The Executive Nomination Committee deliberates on the candidates for Director and Audit & Supervisory Board Member positions in accordance with the Framework of Corporate Governance Structure and the Procedures and Policy for the nomination and dismissal of Directors and Auditors stipulated in the Policy, and it provides its recommendations or proposal to the Board of Directors. In addition, the Compensation Committee provides its recommendations or proposal on the level of base compensation and the method for calculating performance-based compensation to the Board of Directors in accordance with the Procedures and Policy of Determining Directors and Auditors Compensation, as stipulated in the Policy.
The Executive Nomination Committee consists of three Non-Executive Directors (including two Independent Directors) and the Compensation Committee consists of three Independent Directors. The members appointed to the two committees in June, 2024 are as follows. Additionally, the secretariats of both committees are operated by the Company’s HR and legal departments.
- Executive Nomination Committee
Chairperson: Chiaki Mukai (Independent Director)
Members: Yoshiko Kojo (Independent Director), Hidenori Furuta (Non-Executive Chairman, Board of Directors) - Compensation Committee
Chairperson: Byron Gill (Independent Director)
Members: Kenichiro Sasae (Independent Director), Takuya Hirano (Independent Director)
In FY2023, the Executive Nomination Committee met nine times and the Compensation Committee met seven times. The Executive Nomination Committee considered a proposal for the election of Representative Directors, including the CEO, and proposals for the election of candidates for Directors, Audit & Supervisory Board Members, and the Chairman of the Board of Directors, etc. The Compensation Committee discussed the revision to the level of compensation of Directors, revision to the performance related compensation for the Executive Directors and the introduction of share based compensation for the Non-Executive Directors.
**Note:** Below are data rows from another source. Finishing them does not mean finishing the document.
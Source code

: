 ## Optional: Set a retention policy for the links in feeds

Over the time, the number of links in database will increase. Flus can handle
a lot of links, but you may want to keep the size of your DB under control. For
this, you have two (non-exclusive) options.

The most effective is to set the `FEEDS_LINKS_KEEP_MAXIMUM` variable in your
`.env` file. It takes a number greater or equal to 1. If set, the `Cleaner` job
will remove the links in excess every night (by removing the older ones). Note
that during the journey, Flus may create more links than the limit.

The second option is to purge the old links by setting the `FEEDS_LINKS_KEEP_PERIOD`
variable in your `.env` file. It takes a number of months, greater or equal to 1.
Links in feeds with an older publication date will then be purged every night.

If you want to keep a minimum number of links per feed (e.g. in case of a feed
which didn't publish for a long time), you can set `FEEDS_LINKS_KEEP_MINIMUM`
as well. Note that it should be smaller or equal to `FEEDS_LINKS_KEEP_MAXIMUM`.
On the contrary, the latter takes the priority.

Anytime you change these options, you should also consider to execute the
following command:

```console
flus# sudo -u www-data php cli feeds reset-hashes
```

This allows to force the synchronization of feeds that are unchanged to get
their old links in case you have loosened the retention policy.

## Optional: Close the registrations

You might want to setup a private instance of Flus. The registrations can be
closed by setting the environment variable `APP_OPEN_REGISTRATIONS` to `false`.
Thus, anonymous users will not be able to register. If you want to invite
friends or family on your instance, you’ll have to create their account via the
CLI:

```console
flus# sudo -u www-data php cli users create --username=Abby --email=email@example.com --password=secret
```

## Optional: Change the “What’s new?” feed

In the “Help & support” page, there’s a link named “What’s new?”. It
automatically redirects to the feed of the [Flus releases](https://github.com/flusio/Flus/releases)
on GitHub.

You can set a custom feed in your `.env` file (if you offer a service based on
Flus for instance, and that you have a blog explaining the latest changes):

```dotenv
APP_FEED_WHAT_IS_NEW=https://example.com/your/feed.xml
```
And each Committee provided its findings to the Board of Directors by the end of the period under review.
The Executive Nomination Committee also considered the succession plan for the CEO, etc. and the selection of candidates for External Directors and Audit & Supervisory Board Members, and conducted a peer review of Non-Executive Directors, while the Compensation Committee discussed the amount of compensation paid to each Executive Director for the period under review.
The diagram below illustrates the Company's corporate governance structure.(As of June 24, 2024).
Corporate Governance Structure
*Number inside parenthesis refers to number of Directors and /or Audit & Supervisory Board Members
Reasons for Adoption of Current Corporate Governance System
We believe that both direct oversight to business execution by the Non-Executive Directors and the oversight by Audit & Supervisory Board Members that stays distant from the decision making and operation of business execution should work jointly to ensure highly effective oversight performance. The company adopts “the company with Audit & Supervisory Board system” that establishes the Audit & Supervisory Board, which is composed of the Audit & Supervisory Board Members appointed as an independent agent.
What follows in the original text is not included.